The kitchen situation…
When it comes to freshman year of college, the kitchen situation really is a mixed bag. At some schools, freshmen have access to a small kitchen within their dorm. Others have a communal kitchen within their residence halls. Still others have no kitchen at all and find themselves haunting the dining halls. No matter what category you fall into, you’ll want to consider a few kitchen related items.
First, we’ll start with the non-kitcheners. Even if you don’t have access to any form of a kitchen, you still might want a few food-related items at your disposal. If your university doesn’t already provide a microwave and minifridge, you could talk to your roommate about going halfsies on those appliances. Another good item, if your college allows it: a toaster. Remember that book cart from the bedroom necessities section? The top shelf makes a perfect spot for your toast-making station.
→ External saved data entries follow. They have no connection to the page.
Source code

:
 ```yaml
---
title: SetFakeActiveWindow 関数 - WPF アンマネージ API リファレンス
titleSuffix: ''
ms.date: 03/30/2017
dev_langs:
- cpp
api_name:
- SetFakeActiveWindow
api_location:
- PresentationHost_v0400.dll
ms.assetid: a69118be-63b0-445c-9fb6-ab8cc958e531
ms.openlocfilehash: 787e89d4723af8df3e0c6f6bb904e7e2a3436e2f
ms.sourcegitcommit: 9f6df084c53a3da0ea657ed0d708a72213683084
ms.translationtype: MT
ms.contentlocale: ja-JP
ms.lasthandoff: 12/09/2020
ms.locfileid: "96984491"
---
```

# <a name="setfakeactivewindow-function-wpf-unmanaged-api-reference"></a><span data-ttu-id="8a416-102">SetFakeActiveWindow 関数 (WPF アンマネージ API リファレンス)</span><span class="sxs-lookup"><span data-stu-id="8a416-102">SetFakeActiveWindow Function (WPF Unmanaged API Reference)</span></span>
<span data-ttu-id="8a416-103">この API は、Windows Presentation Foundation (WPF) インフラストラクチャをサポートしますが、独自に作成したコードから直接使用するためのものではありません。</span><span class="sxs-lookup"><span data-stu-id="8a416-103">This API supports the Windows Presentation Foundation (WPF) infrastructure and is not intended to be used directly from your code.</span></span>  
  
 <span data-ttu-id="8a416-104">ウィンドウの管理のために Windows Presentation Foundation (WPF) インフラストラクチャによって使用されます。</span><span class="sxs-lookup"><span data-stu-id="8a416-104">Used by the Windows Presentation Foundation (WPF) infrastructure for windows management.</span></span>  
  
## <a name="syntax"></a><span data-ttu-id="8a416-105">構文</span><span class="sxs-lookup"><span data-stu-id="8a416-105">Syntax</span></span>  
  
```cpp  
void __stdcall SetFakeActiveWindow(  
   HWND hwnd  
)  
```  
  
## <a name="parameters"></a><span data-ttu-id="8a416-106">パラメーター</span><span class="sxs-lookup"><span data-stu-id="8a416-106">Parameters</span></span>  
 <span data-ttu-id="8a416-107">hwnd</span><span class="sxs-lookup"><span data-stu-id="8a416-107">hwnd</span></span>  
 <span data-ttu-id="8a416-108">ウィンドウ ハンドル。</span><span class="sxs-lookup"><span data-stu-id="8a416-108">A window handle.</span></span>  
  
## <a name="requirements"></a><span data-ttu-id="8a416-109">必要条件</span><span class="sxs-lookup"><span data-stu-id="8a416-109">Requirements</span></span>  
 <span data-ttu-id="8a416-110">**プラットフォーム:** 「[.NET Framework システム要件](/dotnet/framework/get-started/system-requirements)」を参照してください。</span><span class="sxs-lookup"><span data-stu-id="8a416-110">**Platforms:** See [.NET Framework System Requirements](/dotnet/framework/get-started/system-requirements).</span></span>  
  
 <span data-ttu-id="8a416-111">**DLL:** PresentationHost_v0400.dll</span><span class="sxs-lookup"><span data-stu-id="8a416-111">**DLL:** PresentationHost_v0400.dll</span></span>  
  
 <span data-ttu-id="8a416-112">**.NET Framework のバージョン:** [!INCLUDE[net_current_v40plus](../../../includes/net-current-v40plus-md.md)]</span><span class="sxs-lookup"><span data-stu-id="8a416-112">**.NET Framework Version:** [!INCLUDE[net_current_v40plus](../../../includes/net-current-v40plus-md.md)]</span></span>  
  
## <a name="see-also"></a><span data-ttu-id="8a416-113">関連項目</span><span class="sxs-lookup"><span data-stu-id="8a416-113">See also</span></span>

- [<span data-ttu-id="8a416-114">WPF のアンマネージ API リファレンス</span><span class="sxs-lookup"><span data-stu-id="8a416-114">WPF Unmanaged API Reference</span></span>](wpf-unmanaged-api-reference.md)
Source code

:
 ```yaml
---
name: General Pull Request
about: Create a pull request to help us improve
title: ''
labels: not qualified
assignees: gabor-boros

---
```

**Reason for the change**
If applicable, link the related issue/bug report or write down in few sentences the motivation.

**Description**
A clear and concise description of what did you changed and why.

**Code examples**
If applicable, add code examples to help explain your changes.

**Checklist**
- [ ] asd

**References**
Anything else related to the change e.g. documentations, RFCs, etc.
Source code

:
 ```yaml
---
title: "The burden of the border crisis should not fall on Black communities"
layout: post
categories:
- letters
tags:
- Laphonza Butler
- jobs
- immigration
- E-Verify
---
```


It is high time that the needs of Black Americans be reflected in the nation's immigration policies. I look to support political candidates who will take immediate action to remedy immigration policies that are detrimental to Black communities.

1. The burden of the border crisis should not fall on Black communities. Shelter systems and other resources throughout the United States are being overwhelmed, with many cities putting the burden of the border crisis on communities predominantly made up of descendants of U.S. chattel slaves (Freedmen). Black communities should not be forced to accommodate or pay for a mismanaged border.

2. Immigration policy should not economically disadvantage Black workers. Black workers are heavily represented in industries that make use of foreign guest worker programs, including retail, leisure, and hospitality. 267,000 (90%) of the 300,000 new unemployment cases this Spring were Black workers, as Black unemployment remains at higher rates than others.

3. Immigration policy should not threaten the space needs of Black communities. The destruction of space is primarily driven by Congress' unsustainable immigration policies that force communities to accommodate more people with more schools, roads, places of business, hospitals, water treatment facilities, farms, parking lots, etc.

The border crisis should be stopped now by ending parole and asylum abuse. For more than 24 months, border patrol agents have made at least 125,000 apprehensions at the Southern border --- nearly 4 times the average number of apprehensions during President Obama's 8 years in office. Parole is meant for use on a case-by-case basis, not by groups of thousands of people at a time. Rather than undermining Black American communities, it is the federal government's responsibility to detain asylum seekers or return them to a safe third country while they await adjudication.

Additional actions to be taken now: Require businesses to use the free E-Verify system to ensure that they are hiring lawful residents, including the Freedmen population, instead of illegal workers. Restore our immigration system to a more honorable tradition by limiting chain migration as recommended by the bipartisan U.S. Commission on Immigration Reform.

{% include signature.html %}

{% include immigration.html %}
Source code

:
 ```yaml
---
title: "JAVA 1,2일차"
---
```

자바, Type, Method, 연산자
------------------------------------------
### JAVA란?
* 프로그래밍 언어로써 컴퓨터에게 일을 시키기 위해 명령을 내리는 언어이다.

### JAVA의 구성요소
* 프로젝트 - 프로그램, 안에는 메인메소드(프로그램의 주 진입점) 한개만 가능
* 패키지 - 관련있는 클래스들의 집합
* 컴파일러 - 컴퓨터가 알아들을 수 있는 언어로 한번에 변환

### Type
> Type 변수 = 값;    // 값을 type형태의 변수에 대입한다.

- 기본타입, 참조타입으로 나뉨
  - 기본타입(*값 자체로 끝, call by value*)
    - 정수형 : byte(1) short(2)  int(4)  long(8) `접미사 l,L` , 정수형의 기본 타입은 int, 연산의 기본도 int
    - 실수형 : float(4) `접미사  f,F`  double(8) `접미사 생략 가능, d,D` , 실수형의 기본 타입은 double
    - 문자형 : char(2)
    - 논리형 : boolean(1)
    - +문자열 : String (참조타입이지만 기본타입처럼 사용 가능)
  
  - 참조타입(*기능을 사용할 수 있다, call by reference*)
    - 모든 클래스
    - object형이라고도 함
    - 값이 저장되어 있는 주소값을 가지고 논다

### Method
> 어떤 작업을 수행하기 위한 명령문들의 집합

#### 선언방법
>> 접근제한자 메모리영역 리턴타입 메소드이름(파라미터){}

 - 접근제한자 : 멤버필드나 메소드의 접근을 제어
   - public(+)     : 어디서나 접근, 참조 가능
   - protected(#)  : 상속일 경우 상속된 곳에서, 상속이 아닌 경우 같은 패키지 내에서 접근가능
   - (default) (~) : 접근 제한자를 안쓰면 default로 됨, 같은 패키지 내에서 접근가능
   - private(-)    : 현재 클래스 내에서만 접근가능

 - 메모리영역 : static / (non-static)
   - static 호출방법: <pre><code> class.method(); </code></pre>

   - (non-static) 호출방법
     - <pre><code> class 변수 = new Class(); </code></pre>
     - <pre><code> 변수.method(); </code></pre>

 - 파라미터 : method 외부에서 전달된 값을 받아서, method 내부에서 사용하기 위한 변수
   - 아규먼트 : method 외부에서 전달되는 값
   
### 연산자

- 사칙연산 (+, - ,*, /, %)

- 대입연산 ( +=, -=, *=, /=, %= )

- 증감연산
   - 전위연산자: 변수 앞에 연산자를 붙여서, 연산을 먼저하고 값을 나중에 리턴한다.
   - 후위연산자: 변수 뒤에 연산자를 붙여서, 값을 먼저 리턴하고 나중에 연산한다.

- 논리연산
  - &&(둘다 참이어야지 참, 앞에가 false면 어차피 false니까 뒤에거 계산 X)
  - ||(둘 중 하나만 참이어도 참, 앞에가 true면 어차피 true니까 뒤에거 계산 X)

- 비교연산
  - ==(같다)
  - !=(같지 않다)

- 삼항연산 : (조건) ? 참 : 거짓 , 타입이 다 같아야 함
If you do have access to a communal kitchen, you probably won’t want a ton of cooking items. Instead start with one of each—one pot, one pan, one baking tin if you’re feeling adventurous, one silverware set, one set of plates and one (to two) bowls. If your kitchen features within your apartment itself, then you could consider a few more items depending on your cooking preference. An air fryer, for instance, never makes a bad choice, especially when you find yourself with little time to cook extensive meals.
For you closet
First things first: you need hangers and, if you wear jewelry, should consider command hooks for hanging necklaces and bracelets. Okay, now that we got the technical stuff out of the way we can get to the important part—the clothes. If you’re like me, your problem with overpacking really shows in the wardrobe department. A good way to ensure you don’t pack too much—but still pack what you need—is to set limit goals for yourself. How many t-shirts do you realistically wear in a week? How many sweatshirts? Pants? Then, try not to go over those limits. Another great way to plan out this portion: lay out your wardrobe to get a rough idea of what outfits you’ll wear each season. Midwest and East Coast students will tell you it pays to remember your winter outfits while packing for school during the summer. (And yes, that Hawaiian shirt you stole from your dad will actually come in handy).
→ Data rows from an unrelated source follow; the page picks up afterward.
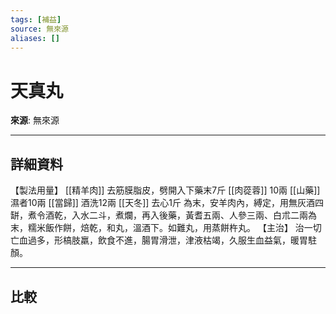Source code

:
 ```yaml
---
tags: [補益]
source: 無來源
aliases: []
---
```


# 天真丸

**來源**: 無來源  

---

## 詳細資料
【製法用量】 [[精羊肉]] 去筋膜脂皮，劈開入下藥末7斤 [[肉蓯蓉]] 10兩 [[山藥]] 濕者10兩 [[當歸]] 酒洗12兩 [[天冬]] 去心1斤
為末，安羊肉內，縛定，用無灰酒四缾，煮令酒乾，入水二斗，煮爛，再入後藥，黃耆五兩、人參三兩、白朮二兩為末，糯米飯作餅，焙乾，和丸，溫酒下。如難丸，用蒸餅杵丸。
【主治】
治一切亡血過多，形槁肢羸，飲食不進，腸胃滑泄，津液枯竭，久服生血益氣，暖胃駐顏。

---

## 比較
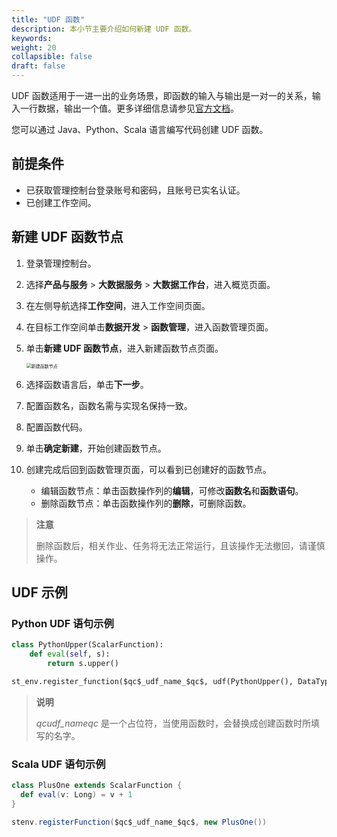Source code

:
 ```yaml
---
title: "UDF 函数"
description: 本小节主要介绍如何新建 UDF 函数。 
keywords: 
weight: 20
collapsible: false
draft: false
---
```


UDF 函数适用于一进一出的业务场景，即函数的输入与输出是一对一的关系，输入一行数据，输出一个值。更多详细信息请参见[官方文档](https://nightlies.apache.org/flink/flink-docs-release-1.11/zh/dev/table/functions/udfs.html#%E6%A0%87%E9%87%8F%E5%87%BD%E6%95%B0)。

您可以通过 Java、Python、Scala 语言编写代码创建 UDF 函数。

## 前提条件

- 已获取管理控制台登录账号和密码，且账号已实名认证。
- 已创建工作空间。

## 新建 UDF 函数节点

1. 登录管理控制台。
2. 选择**产品与服务** > **大数据服务** > **大数据工作台**，进入概览页面。
3. 在左侧导航选择**工作空间**，进入工作空间页面。
4. 在目标工作空间单击**数据开发** > **函数管理**，进入函数管理页面。
5. 单击**新建 UDF 函数节点**，进入新建函数节点页面。
   
   <img src="/bigdata/dataplat/_images/create_function_node.png" alt="新建函数节点" style="zoom:50%;" />

6. 选择函数语言后，单击**下一步**。
7. 配置函数名，函数名需与实现名保持一致。
8. 配置函数代码。
9. 单击**确定新建**，开始创建函数节点。
10. 创建完成后回到函数管理页面，可以看到已创建好的函数节点。   
    - 编辑函数节点：单击函数操作列的**编辑**，可修改**函数名**和**函数语句**。
    - 删除函数节点：单击函数操作列的**删除**，可删除函数。

   > **注意**
   >
   > 删除函数后，相关作业、任务将无法正常运行，且该操作无法撤回，请谨慎操作。

## UDF 示例

### Python UDF 语句示例

```python
class PythonUpper(ScalarFunction):
    def eval(self, s):
        return s.upper()

st_env.register_function($qc$_udf_name_$qc$, udf(PythonUpper(), DataTypes.STRING(), DataTypes.STRING()))
```

> **说明**
>
> $qc$_udf_name_$qc$ 是一个占位符，当使用函数时，会替换成创建函数时所填写的名字。

### Scala UDF 语句示例

```scala
class PlusOne extends ScalarFunction {
  def eval(v: Long) = v + 1
}

stenv.registerFunction($qc$_udf_name_$qc$, new PlusOne())
```


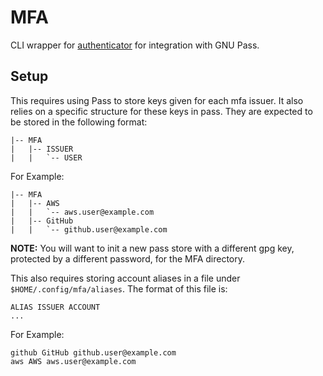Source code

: # MFA

CLI wrapper for [authenticator](https://git.coolaj86.com/coolaj86/authenticator-cli.js) for integration with GNU Pass.

## Setup

This requires using Pass to store keys given for each mfa issuer. It also relies on a specific structure for these keys in pass. They are expected to be stored in the following format:
```
|-- MFA
|   |-- ISSUER
|   |   `-- USER
```
For Example:
```
|-- MFA
|   |-- AWS
|   |   `-- aws.user@example.com
|   |-- GitHub
|   |   `-- github.user@example.com
```
__NOTE:__ You will want to init a new pass store with a different gpg key, protected by a different password, for the MFA directory.

This also requires storing account aliases in a file under `$HOME/.config/mfa/aliases`. The format of this file is:
```
ALIAS ISSUER ACCOUNT
...
```
For Example:
```
github GitHub github.user@example.com
aws AWS aws.user@example.com
```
Now here’s a list of school supplies that’ll feel more familiar. You’ll need all your standard items, of course. A pack of pens, some mechanical pencils. Ask yourself whether you’ll handwrite your notes or type them. Will you need notebooks? A binder? When it comes to desk and office supplies, you can usually just buy based on your usual system of school supplies. You might also consider a small throw pillow for your desk chair, depending on how much the furniture purchasers at your university hate comfortability.
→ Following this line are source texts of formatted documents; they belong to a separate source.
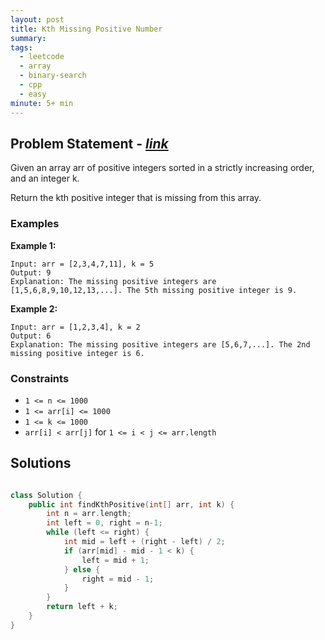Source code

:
 ```yaml
---
layout: post
title: Kth Missing Positive Number
summary:
tags:
  - leetcode
  - array
  - binary-search
  - cpp
  - easy
minute: 5+ min
---
```


## Problem Statement - [_link_](https://leetcode.com/problems/kth-missing-positive-number/description/)

Given an array arr of positive integers sorted in a strictly increasing order, and an integer k.

Return the kth positive integer that is missing from this array.


### Examples

**Example 1:**  


```
Input: arr = [2,3,4,7,11], k = 5
Output: 9
Explanation: The missing positive integers are [1,5,6,8,9,10,12,13,...]. The 5th missing positive integer is 9.
```

**Example 2:**  


```
Input: arr = [1,2,3,4], k = 2
Output: 6
Explanation: The missing positive integers are [5,6,7,...]. The 2nd missing positive integer is 6.
```


### Constraints

- `1 <= n <= 1000`
- `1 <= arr[i] <= 1000`
- `1 <= k <= 1000`
- `arr[i] < arr[j]` for `1 <= i < j <= arr.length`


## Solutions

```cpp

class Solution {
    public int findKthPositive(int[] arr, int k) {
        int n = arr.length;
        int left = 0, right = n-1;
        while (left <= right) {
            int mid = left + (right - left) / 2;
            if (arr[mid] - mid - 1 < k) {
                left = mid + 1;
            } else {
                right = mid - 1;
            }
        }
        return left + k;
    }
}

```
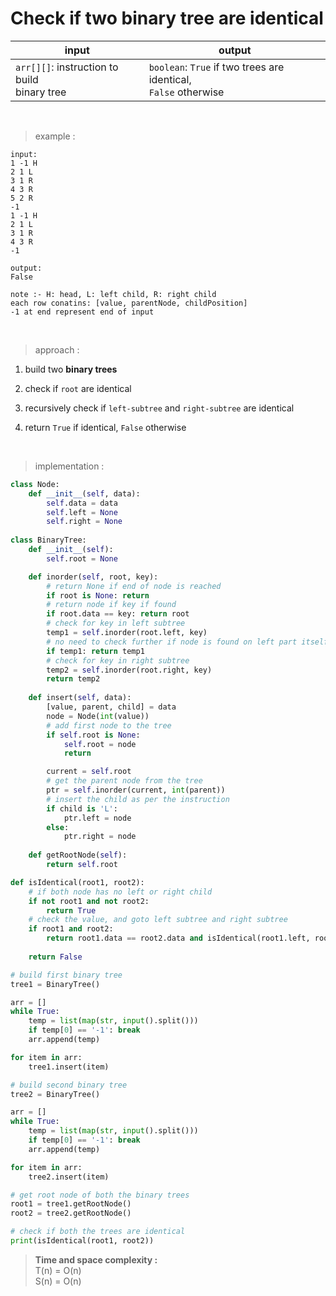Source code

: # Check if two binary tree are identical

| input | output |
| --- | --- |
| `arr[][]`: instruction to build <br> binary tree | `boolean`: `True` if two trees are identical, <br>`False` otherwise |

<br>

> example :

```
input:
1 -1 H
2 1 L
3 1 R
4 3 R
5 2 R
-1
1 -1 H
2 1 L
3 1 R
4 3 R
-1

output:
False
```
```
note :- H: head, L: left child, R: right child
each row conatins: [value, parentNode, childPosition]
-1 at end represent end of input
```

<br>

> approach :

1. build two **binary trees**

2. check if `root` are identical

3. recursively check if `left-subtree` and `right-subtree` are identical

4. return `True` if identical, `False` otherwise

<br>

> implementation :

```python
class Node:
    def __init__(self, data):
        self.data = data
        self.left = None
        self.right = None
    
class BinaryTree:
    def __init__(self):
        self.root = None

    def inorder(self, root, key):
        # return None if end of node is reached
        if root is None: return
        # return node if key if found
        if root.data == key: return root
        # check for key in left subtree
        temp1 = self.inorder(root.left, key)
        # no need to check further if node is found on left part itself
        if temp1: return temp1
        # check for key in right subtree
        temp2 = self.inorder(root.right, key)
        return temp2
        
    def insert(self, data):
        [value, parent, child] = data
        node = Node(int(value))
        # add first node to the tree
        if self.root is None:
            self.root = node
            return

        current = self.root
        # get the parent node from the tree
        ptr = self.inorder(current, int(parent))
        # insert the child as per the instruction
        if child is 'L':
            ptr.left = node
        else:
            ptr.right = node
    
    def getRootNode(self):
        return self.root

def isIdentical(root1, root2):
    # if both node has no left or right child
    if not root1 and not root2:
        return True
    # check the value, and goto left subtree and right subtree
    if root1 and root2:
        return root1.data == root2.data and isIdentical(root1.left, root2.left) and isIdentical(root1.right, root2.right)
    
    return False

# build first binary tree
tree1 = BinaryTree()

arr = []
while True:
    temp = list(map(str, input().split()))
    if temp[0] == '-1': break
    arr.append(temp)

for item in arr:
    tree1.insert(item)

# build second binary tree
tree2 = BinaryTree()

arr = []
while True:
    temp = list(map(str, input().split()))
    if temp[0] == '-1': break
    arr.append(temp)

for item in arr:
    tree2.insert(item)

# get root node of both the binary trees
root1 = tree1.getRootNode()
root2 = tree2.getRootNode()

# check if both the trees are identical
print(isIdentical(root1, root2))
```

> **Time and space complexity :**
<br>T(n) = O(n)
<br>S(n) = O(n)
Last, but definitely not least, you can’t forget the bathroom supplies. You’ll need a shower caddy of course for carrying your shampoo, conditioner, body wash and loofa back and forth between your bedroom and those communal showers. Speaking of communal showers, you’ll definitely want some shower shoes. You’ll thank me when you avoid the scourge of Athlete’s foot. For those with communal bathrooms, you might also consider designating a travel bag or a small box for your toothpaste, toothbrush, floss, deodorant and other toiletries.